1. A steering bogie comprising:

a steering shaft provided at a lower part of a carbody of a vehicle for a track-based transportation system traveling on a traveling road surface of a track;

shaft-like king pins provided in a pair at end sections of the steering shaft on both sides of the carbody in a width direction;

axle hubs provided so as to be swingable with respect to the steering shaft via the king pins;

a plurality of tires mounted on each of the axle hubs;

guide wheels that roll on guide rails provided at the track in an extending direction of the track and that are guided from the width direction of the track;

a guide device part that supports the guide wheels and the steering shaft; and

a steering mechanism that causes the axle hubs to rotate around the king pins in accordance with the displacement of the guide device part,

wherein the guide wheels are supported by the guide device part in front of and behind the tires,

wherein the guide device part includes a guide frame that supports the guide wheels and is provided so as to be turnable with respect to the carbody,

wherein the steering mechanism includes a steering member that is installed between each of the axle hubs and the guide frame and steers the plurality of tires in accordance with the displacement of the guide frame,

wherein the king pins are provided at an inclination angle of 0 degrees or more and 1 degree or less on a basis of a vertical line orthogonal to a traveling direction and the width direction of the carbody, and

wherein the axle hubs are provided to have the inclination angle.

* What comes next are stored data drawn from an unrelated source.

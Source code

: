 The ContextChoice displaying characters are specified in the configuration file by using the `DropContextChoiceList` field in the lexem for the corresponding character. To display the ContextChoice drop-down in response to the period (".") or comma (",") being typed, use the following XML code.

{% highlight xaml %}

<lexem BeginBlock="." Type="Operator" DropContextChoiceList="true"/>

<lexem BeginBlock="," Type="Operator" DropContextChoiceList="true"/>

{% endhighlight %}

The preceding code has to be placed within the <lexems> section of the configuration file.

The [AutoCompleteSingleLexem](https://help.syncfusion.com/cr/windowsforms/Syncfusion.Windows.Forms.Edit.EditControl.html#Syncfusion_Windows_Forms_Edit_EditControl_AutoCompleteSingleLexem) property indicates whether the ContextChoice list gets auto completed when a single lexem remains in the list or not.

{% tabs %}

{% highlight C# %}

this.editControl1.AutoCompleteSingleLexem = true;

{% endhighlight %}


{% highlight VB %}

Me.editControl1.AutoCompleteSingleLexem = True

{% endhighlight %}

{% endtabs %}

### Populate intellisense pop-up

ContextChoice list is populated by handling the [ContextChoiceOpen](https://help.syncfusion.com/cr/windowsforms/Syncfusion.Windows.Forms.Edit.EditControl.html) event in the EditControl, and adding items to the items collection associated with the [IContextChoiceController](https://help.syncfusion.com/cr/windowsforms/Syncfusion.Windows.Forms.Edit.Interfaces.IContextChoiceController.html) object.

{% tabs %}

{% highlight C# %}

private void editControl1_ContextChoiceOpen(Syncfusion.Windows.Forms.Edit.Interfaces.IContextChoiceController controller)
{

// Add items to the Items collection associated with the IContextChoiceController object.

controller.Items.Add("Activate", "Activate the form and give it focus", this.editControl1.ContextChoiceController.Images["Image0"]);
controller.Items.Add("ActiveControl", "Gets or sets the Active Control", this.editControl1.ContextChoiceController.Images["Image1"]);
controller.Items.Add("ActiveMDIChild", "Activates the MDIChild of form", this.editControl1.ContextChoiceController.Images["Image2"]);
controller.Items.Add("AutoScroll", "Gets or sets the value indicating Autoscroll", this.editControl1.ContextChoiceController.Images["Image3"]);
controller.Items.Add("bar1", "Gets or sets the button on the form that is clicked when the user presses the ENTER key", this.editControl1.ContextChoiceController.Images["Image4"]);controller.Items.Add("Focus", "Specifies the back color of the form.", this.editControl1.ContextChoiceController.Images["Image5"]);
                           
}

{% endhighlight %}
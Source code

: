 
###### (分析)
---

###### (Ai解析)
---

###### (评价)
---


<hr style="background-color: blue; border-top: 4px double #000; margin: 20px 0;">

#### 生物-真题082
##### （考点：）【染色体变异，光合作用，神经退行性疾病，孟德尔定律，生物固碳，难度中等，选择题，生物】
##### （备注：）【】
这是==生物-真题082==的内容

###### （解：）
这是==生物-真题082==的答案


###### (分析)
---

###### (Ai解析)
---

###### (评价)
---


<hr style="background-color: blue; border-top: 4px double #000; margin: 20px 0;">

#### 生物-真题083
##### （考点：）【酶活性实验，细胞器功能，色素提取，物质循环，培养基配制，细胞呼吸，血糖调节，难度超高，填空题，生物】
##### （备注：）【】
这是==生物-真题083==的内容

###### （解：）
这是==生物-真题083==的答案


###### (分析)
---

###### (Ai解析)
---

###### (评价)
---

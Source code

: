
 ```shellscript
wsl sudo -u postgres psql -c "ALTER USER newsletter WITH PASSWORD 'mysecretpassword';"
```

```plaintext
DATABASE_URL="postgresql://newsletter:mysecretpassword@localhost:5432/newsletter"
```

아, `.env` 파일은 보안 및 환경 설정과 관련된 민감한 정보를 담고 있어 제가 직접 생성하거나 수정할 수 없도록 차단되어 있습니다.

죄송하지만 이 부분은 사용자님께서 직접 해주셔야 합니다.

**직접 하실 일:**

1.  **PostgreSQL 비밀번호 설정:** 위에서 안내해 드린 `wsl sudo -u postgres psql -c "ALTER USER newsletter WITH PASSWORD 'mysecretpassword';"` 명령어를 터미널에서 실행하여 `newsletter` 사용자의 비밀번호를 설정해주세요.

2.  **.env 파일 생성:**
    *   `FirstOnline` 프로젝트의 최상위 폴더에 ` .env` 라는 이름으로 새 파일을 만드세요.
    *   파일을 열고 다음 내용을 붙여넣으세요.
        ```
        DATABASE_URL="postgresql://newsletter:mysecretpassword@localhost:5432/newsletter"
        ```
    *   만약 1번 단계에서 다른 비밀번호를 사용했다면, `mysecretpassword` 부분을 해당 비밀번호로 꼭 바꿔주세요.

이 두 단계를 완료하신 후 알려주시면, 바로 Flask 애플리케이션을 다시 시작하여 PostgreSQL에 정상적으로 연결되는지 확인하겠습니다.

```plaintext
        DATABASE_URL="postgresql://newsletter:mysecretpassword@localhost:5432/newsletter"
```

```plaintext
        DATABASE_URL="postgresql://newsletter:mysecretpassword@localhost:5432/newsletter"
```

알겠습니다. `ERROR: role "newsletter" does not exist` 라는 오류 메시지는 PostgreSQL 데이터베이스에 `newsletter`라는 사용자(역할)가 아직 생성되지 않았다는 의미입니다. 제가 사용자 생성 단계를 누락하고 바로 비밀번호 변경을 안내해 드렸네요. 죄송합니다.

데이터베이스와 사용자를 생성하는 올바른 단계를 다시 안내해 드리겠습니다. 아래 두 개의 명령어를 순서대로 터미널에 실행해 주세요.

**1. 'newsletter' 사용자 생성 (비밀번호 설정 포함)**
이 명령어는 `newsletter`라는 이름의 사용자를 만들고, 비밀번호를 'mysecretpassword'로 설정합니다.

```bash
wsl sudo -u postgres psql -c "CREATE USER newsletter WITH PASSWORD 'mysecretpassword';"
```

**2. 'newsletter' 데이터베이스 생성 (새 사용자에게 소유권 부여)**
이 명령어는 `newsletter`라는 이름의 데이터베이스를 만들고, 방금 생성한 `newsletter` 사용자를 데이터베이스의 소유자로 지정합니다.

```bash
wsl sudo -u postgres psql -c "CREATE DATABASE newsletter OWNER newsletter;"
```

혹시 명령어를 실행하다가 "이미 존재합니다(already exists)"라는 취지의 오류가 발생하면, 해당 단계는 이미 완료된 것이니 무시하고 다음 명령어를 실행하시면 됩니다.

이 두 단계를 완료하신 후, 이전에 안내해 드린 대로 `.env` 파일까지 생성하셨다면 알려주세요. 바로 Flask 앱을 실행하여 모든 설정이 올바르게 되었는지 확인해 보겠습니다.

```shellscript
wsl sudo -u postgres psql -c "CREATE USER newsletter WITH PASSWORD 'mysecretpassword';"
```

2. The steering bogie according to claim 1,

wherein in the king pin, spacing between a central position, on the traveling road surface, of a tire width that is a distance between an inside end surface in a tire located on an innermost side in the width direction among the plurality of tires in a same axle hub, and an outside end surface in a tire located on an outermost side in the width direction, and a point where a central axis of the king pin intersects the traveling road surface is 50 mm or more and 350 mm or less.

3. The steering bogie according to claim 1,

wherein, in the plurality of tires in the same axle hub, air pressure is higher in the tire provided on a side away from the king pin than in the tire provided on a king pin side.

4. The steering bogie according to claim 1,

wherein, in the plurality of tires in the same axle hub, dimension of the tire width is larger in the tire provided on a side away from the king pin than in the tire provided on a king pin side.

5. The steering bogie according to claim 1,

wherein, in the plurality of tires in the same axle hub, dimension of tire diameter is larger in the tire provided on a side away from the king pin than in the tire provided on a king pin side.

6. The steering bogie according to claim 1,

wherein the guide wheels are guided by the guide rails provided in a pair on both sides of the track in the width direction.

7. The steering bogie according to claim 1,

wherein the guide wheels are guided by one guide rail provided on at a central position of the track in the width direction.

8. A vehicle for a track-based transportation system comprising: the steering bogie according to claim 1; and a carbody having the steering bogie provided at a ower part thereof.